> [Goal of the exercise]: The output is the lines below from the one with "output, clips with" through the one with "precedence, so if", both included, printed exactly and with no other line.

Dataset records

/---

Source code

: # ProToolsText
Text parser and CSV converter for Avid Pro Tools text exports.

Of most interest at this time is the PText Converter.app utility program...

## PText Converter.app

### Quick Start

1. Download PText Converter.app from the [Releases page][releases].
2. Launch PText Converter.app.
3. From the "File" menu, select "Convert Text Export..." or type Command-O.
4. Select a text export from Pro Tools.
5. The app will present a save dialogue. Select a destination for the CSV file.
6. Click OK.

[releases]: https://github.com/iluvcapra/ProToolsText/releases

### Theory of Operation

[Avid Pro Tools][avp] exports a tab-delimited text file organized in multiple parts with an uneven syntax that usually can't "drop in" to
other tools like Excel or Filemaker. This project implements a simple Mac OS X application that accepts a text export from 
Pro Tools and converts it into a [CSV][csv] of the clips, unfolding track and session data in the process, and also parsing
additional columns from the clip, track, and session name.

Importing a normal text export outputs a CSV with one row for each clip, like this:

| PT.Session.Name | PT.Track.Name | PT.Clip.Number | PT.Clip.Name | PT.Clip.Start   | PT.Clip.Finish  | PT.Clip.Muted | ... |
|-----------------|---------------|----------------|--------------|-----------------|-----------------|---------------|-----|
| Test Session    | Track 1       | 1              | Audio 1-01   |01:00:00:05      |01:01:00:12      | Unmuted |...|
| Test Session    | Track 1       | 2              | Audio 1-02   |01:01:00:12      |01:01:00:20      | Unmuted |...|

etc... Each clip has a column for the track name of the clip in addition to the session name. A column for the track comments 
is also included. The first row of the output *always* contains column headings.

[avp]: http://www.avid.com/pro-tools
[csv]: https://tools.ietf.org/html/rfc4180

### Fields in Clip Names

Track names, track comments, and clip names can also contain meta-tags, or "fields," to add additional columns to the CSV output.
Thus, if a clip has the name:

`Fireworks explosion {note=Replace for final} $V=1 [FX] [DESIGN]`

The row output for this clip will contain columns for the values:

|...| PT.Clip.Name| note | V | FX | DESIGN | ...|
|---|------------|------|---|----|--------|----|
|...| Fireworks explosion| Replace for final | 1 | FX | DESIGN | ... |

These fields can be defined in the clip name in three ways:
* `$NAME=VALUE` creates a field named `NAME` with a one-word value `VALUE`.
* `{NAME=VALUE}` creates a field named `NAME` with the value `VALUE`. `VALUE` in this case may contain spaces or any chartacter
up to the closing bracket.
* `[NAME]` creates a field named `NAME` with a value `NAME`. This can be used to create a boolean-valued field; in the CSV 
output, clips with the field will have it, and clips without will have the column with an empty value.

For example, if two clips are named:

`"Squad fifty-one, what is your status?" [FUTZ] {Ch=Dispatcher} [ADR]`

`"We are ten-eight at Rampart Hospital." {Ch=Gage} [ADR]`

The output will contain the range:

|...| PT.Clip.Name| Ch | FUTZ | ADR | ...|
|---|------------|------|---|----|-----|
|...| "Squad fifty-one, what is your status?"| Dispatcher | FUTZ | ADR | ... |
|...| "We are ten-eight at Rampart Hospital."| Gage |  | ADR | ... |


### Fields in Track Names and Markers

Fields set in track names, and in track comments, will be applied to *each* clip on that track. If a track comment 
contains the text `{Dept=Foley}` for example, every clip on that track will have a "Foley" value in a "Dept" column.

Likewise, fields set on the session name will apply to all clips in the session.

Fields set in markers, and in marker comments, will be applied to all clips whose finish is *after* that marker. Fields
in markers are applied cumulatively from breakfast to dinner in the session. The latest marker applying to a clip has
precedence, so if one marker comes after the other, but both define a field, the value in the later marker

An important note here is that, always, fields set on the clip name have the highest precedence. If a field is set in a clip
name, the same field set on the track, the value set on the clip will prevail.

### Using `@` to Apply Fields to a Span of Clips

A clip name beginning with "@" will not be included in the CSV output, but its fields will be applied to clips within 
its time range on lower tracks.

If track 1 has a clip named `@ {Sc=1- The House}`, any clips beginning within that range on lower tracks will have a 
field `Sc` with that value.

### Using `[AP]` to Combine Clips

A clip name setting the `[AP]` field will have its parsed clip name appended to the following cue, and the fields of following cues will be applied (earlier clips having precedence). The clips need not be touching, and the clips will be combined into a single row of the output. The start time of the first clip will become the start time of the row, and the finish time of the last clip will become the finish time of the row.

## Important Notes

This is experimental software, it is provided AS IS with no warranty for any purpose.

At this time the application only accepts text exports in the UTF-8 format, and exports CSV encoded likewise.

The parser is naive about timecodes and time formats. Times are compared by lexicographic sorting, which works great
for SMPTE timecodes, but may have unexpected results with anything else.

\---

> [Answer box]:
output, clips with the field will have it, and clips without will have the column with an empty value.

For example, if two clips are named:

`"Squad fifty-one, what is your status?" [FUTZ] {Ch=Dispatcher} [ADR]`

`"We are ten-eight at Rampart Hospital." {Ch=Gage} [ADR]`

The output will contain the range:

|...| PT.Clip.Name| Ch | FUTZ | ADR | ...|
|---|------------|------|---|----|-----|
|...| "Squad fifty-one, what is your status?"| Dispatcher | FUTZ | ADR | ... |
|...| "We are ten-eight at Rampart Hospital."| Gage |  | ADR | ... |


### Fields in Track Names and Markers

Fields set in track names, and in track comments, will be applied to *each* clip on that track. If a track comment 
contains the text `{Dept=Foley}` for example, every clip on that track will have a "Foley" value in a "Dept" column.

Likewise, fields set on the session name will apply to all clips in the session.

Fields set in markers, and in marker comments, will be applied to all clips whose finish is *after* that marker. Fields
in markers are applied cumulatively from breakfast to dinner in the session. The latest marker applying to a clip has
precedence, so if one marker comes after the other, but both define a field, the value in the later marker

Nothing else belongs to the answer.